The problem we've gotten into in the UK (and also the USA) is that extremists have seized control of one of the regular incumbent parties, and the other parties have responded perversely by moving towards them. Removing the ability for a course change after an election.

Labour or Tories, they're still neoliberals.

@cstross It's a shame you don't have preferential voting.

You'd still likely end up with two major parties, but it is safe for people to express their true preferences without wasting their vote. So it becomes obvious if the left-ish party isn't left enough for the electorate, or vice versa for the right.

@jamesh Yes, I think the defeat of AV in the 2011 referendum was perhaps an even worse setback for the UK than the Brexit vote. Not least because under AV it seems to me that both Labour and Conservative parties might have split over Brexit leading to more forceful remain campaigning.
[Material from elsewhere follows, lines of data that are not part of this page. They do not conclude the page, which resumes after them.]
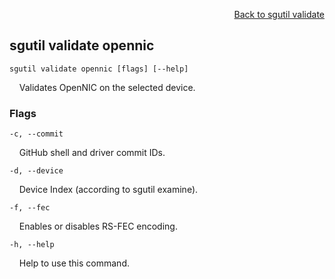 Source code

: <div id="readme" class="Box-body readme blob js-code-block-container">
<article class="markdown-body entry-content p-3 p-md-6" itemprop="text">
<p align="right">
<a href="https://github.com/fpgasystems/sgrt/blob/main/cli/manual/sgutil-validate.md#sg-validate">Back to sgutil validate</a>
</p>

## sgutil validate opennic

<code>sgutil validate opennic [flags] [--help]</code>
<p>
  &nbsp; &nbsp; Validates OpenNIC on the selected device.
</p>

### Flags
<code>-c, --commit <string></code>
<p>
  &nbsp; &nbsp; GitHub shell and driver commit IDs.
</p>

<code>-d, --device <string></code>
<p>
  &nbsp; &nbsp; Device Index (according to sgutil examine).
</p>

<code>-f, --fec <string></code>
<p>
  &nbsp; &nbsp; Enables or disables RS-FEC encoding.
</p>

<code>-h, --help <string></code>
<p>
  &nbsp; &nbsp; Help to use this command.
</p> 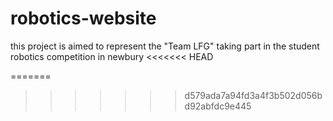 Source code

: # robotics-website
this project is aimed to represent the "Team LFG" taking part in the student robotics competition in newbury
<<<<<<< HEAD
 
=======
 
>>>>>>> d579ada7a94fd3a4f3b502d056bd92abfdc9e445
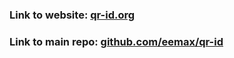 ### Link to website: [qr-id.org](https://qr-id.org)

### Link to main repo: [github.com/eemax/qr-id](https://github.com/eemax/qr-id)
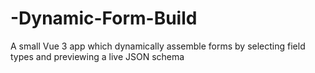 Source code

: # -Dynamic-Form-Build
A small Vue 3 app which dynamically assemble forms by selecting field types and previewing a live JSON schema
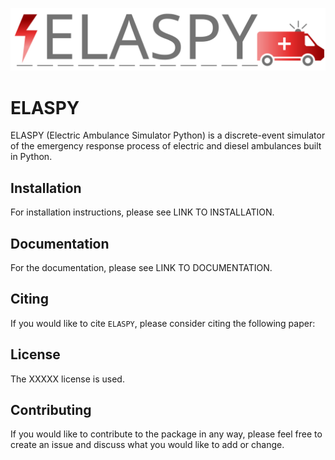 ![ELASPY logo](doc/_static/ELASPY_light.svg)

# ELASPY

ELASPY (Electric Ambulance Simulator Python) is a discrete-event simulator of the emergency response process of electric and diesel ambulances built in Python.

## Installation

For installation instructions, please see LINK TO INSTALLATION.

## Documentation

For the documentation, please see LINK TO DOCUMENTATION.

## Citing

If you would like to cite ``ELASPY``, please consider citing the following paper:  

## License

The XXXXX license is used.

## Contributing

If you would like to contribute to the package in any way, please feel free to create an issue and discuss what you would like to add or change. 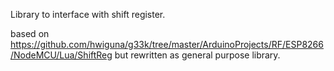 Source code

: Library to interface with shift register.

based on https://github.com/hwiguna/g33k/tree/master/ArduinoProjects/RF/ESP8266/NodeMCU/Lua/ShiftReg but rewritten as general purpose library.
Also, with more parliamentary parties, and so more coalitions, there'd be more of a culture of negotiation rather than the current culture of screaming at each other then taking a vote and whoever wins just saying sucks for you to the losers. This might have served to make the actual Brexit negotiations after the referendum less of a shambles.

@cstross

@edavies @cstross preferential voting alone won't necessarily increase minor party representation or encourage coalitions.

Here in Australia, The Greens received 12% of the vote but only won 4 out of 151 lower house seats. Single member electorates inflate the influence of the major parties. That only really changes when you also have multi-member electorates.

@jamesh I don't disagree that multi-member seats are better (which we have in the Scottish Parliament, though with some odd quirks).

But, even with single-member seats preferential voting will reduce the need for and power of parties to apply so much discipline and also reduce the penalty for parties splitting.

The Tories got such a large majority of seats in the last UK general election because they got more votes than each of Labour, Lib Dems, Greens, etc, individually in quite a few constituencies but nothing like an overall majority of votes. It seems likely more Lib Dems would put Labour as their second preference and vice-versa so in a preferential voting system maybe a Labour or Lib Dem candidate would have won in quite a few of those seats.

The Lib Dems are, at least in part, a split from Labour via the short-lived SDP.

But, yeah, a simple change of voting system keeping single-member constituencies wouldn't immediately bring a change of culture but it would have opened the way to further voting reform and longer-term culture change.

@cstross

@edavies @jamesh 41 years after the SDP left Labour it's a bit late to call the LibDems a split from Labour—virtually nobody now active in politics was around back then. That aside, you're mostly right.